*** Record excerpts ***
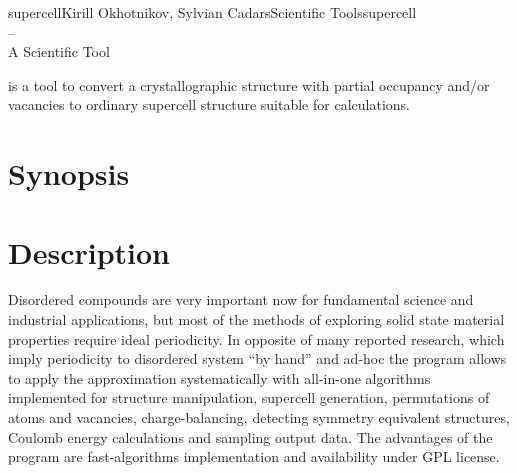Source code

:\documentclass[a4paper,english]{article}
\begin{document}
\newcommand{\Dd}{-{}-}

\begin{Name}{1}{supercell}{Kirill Okhotnikov, Sylvian Cadars}{Scientific Tools}{supercell\\--\\ A Scientific Tool}

   is a tool to convert a crystallographic structure with partial occupancy and/or vacancies to  ordinary supercell structure suitable for calculations.
\end{Name}

\section{Synopsis}

\begin{Description}\setlength{\itemsep}{0cm}
\item[]
 \Opt{-h, \Dd help}
\item[]
   
\item[]
  \OptArg{\Dd input=}{input-file}

\end{Description}

\section{Description}
Disordered compounds are very important now for fundamental science and industrial applications, but most of the methods of exploring solid state material properties require ideal periodicity. In opposite of many reported research, which imply periodicity to disordered system ``by hand'' and ad-hoc the program  allows to apply the approximation systematically with all-in-one algorithms implemented for structure manipulation, supercell generation, permutations of atoms and vacancies, charge-balancing, detecting symmetry equivalent structures, Coulomb energy calculations and sampling output data. The advantages of the program are fast-algorithms implementation and availability under GPL license. 
\end{document}
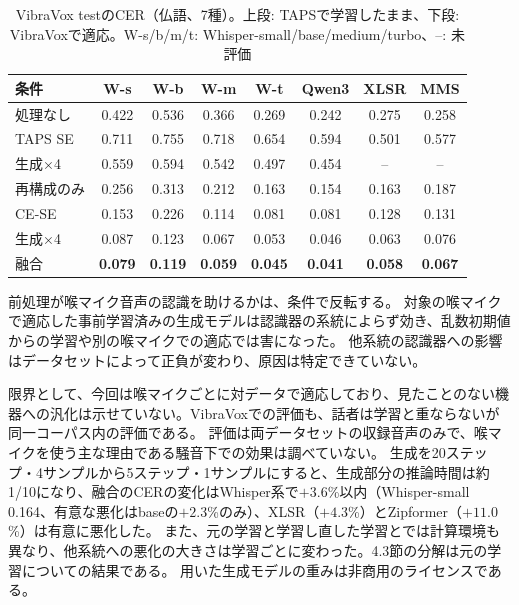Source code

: \documentclass[xelatex,ja=standard,a4paper,twocolumn,10pt]{bxjsarticle}
\makeatletter
\renewcommand{\section}{\@startsection{section}{1}{\z@}{1.0ex plus .3ex}{.5ex}{\normalfont\large\sffamily\bfseries}}
\makeatother
\begin{document}
\begin{table}[t]
  \centering
  \caption{VibraVox testのCER（仏語、7種）。上段: TAPSで学習したまま、下段: VibraVoxで適応。W-s/b/m/t: Whisper-small/base/medium/turbo、--: 未評価}
  \label{tab:vbx}
  \footnotesize
  \setlength{\tabcolsep}{1.6pt}
  \begin{tabular}{lccccccc}
    \toprule
    条件 & W-s & W-b & W-m & W-t & Qwen3 & XLSR & MMS \\
    \midrule
    処理なし & 0.422 & 0.536 & 0.366 & 0.269 & 0.242 & 0.275 & 0.258 \\
    TAPS SE & 0.711 & 0.755 & 0.718 & 0.654 & 0.594 & 0.501 & 0.577 \\
    生成×4 & 0.559 & 0.594 & 0.542 & 0.497 & 0.454 & -- & -- \\
    \midrule
    再構成のみ & 0.256 & 0.313 & 0.212 & 0.163 & 0.154 & 0.163 & 0.187 \\
    CE-SE & 0.153 & 0.226 & 0.114 & 0.081 & 0.081 & 0.128 & 0.131 \\
    生成×4 & 0.087 & 0.123 & 0.067 & 0.053 & 0.046 & 0.063 & 0.076 \\
    融合 & \textbf{0.079} & \textbf{0.119} & \textbf{0.059} & \textbf{0.045} & \textbf{0.041} & \textbf{0.058} & \textbf{0.067} \\
    \bottomrule
  \end{tabular}
\end{table}

\section{考察と限界}
前処理が喉マイク音声の認識を助けるかは、条件で反転する。
対象の喉マイクで適応した事前学習済みの生成モデルは認識器の系統によらず効き、乱数初期値からの学習や別の喉マイクでの適応では害になった。
他系統の認識器への影響はデータセットによって正負が変わり、原因は特定できていない。

限界として、今回は喉マイクごとに対データで適応しており、見たことのない機器への汎化は示せていない。VibraVoxでの評価も、話者は学習と重ならないが同一コーパス内の評価である。
評価は両データセットの収録音声のみで、喉マイクを使う主な理由である騒音下での効果は調べていない。
生成を20ステップ・4サンプルから5ステップ・1サンプルにすると、生成部分の推論時間は約1/10になり、融合のCERの変化はWhisper系で$+3.6$\%以内（Whisper-small 0.164、有意な悪化はbaseの$+2.3$\%のみ）、XLSR（$+4.3$\%）とZipformer（$+11.0$\%）は有意に悪化した。
また、元の学習と学習し直した学習とでは計算環境も異なり、他系統への悪化の大きさは学習ごとに変わった。4.3節の分解は元の学習についての結果である。
用いた生成モデルの重みは非商用のライセンスである。
\end{document}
*** End of Record excerpts ***
### The problem
Would you return all of the data above word for word, omitting every picture?

### Exercise response
Source code

:\documentclass[a4paper,english]{article}
\begin{document}
\newcommand{\Dd}{-{}-}

\begin{Name}{1}{supercell}{Kirill Okhotnikov, Sylvian Cadars}{Scientific Tools}{supercell\\--\\ A Scientific Tool}

   is a tool to convert a crystallographic structure with partial occupancy and/or vacancies to  ordinary supercell structure suitable for calculations.
\end{Name}

\section{Synopsis}

\begin{Description}\setlength{\itemsep}{0cm}
\item[]
 \Opt{-h, \Dd help}
\item[]
   
\item[]
  \OptArg{\Dd input=}{input-file}

\end{Description}

\section{Description}
Disordered compounds are very important now for fundamental science and industrial applications, but most of the methods of exploring solid state material properties require ideal periodicity. In opposite of many reported research, which imply periodicity to disordered system ``by hand'' and ad-hoc the program  allows to apply the approximation systematically with all-in-one algorithms implemented for structure manipulation, supercell generation, permutations of atoms and vacancies, charge-balancing, detecting symmetry equivalent structures, Coulomb energy calculations and sampling output data. The advantages of the program are fast-algorithms implementation and availability under GPL license. 
\end{document}
Source code

: \documentclass[xelatex,ja=standard,a4paper,twocolumn,10pt]{bxjsarticle}
\makeatletter
\renewcommand{\section}{\@startsection{section}{1}{\z@}{1.0ex plus .3ex}{.5ex}{\normalfont\large\sffamily\bfseries}}
\makeatother
\begin{document}
\begin{table}[t]
  \centering
  \caption{VibraVox testのCER（仏語、7種）。上段: TAPSで学習したまま、下段: VibraVoxで適応。W-s/b/m/t: Whisper-small/base/medium/turbo、--: 未評価}
  \label{tab:vbx}
  \footnotesize
  \setlength{\tabcolsep}{1.6pt}
  \begin{tabular}{lccccccc}
    \toprule
    条件 & W-s & W-b & W-m & W-t & Qwen3 & XLSR & MMS \\
    \midrule
    処理なし & 0.422 & 0.536 & 0.366 & 0.269 & 0.242 & 0.275 & 0.258 \\
    TAPS SE & 0.711 & 0.755 & 0.718 & 0.654 & 0.594 & 0.501 & 0.577 \\
    生成×4 & 0.559 & 0.594 & 0.542 & 0.497 & 0.454 & -- & -- \\
    \midrule
    再構成のみ & 0.256 & 0.313 & 0.212 & 0.163 & 0.154 & 0.163 & 0.187 \\
    CE-SE & 0.153 & 0.226 & 0.114 & 0.081 & 0.081 & 0.128 & 0.131 \\
    生成×4 & 0.087 & 0.123 & 0.067 & 0.053 & 0.046 & 0.063 & 0.076 \\
    融合 & \textbf{0.079} & \textbf{0.119} & \textbf{0.059} & \textbf{0.045} & \textbf{0.041} & \textbf{0.058} & \textbf{0.067} \\
    \bottomrule
  \end{tabular}
\end{table}

\section{考察と限界}
前処理が喉マイク音声の認識を助けるかは、条件で反転する。
対象の喉マイクで適応した事前学習済みの生成モデルは認識器の系統によらず効き、乱数初期値からの学習や別の喉マイクでの適応では害になった。
他系統の認識器への影響はデータセットによって正負が変わり、原因は特定できていない。

限界として、今回は喉マイクごとに対データで適応しており、見たことのない機器への汎化は示せていない。VibraVoxでの評価も、話者は学習と重ならないが同一コーパス内の評価である。
評価は両データセットの収録音声のみで、喉マイクを使う主な理由である騒音下での効果は調べていない。
生成を20ステップ・4サンプルから5ステップ・1サンプルにすると、生成部分の推論時間は約1/10になり、融合のCERの変化はWhisper系で$+3.6$\%以内（Whisper-small 0.164、有意な悪化はbaseの$+2.3$\%のみ）、XLSR（$+4.3$\%）とZipformer（$+11.0$\%）は有意に悪化した。
また、元の学習と学習し直した学習とでは計算環境も異なり、他系統への悪化の大きさは学習ごとに変わった。4.3節の分解は元の学習についての結果である。
用いた生成モデルの重みは非商用のライセンスである。
\end{document}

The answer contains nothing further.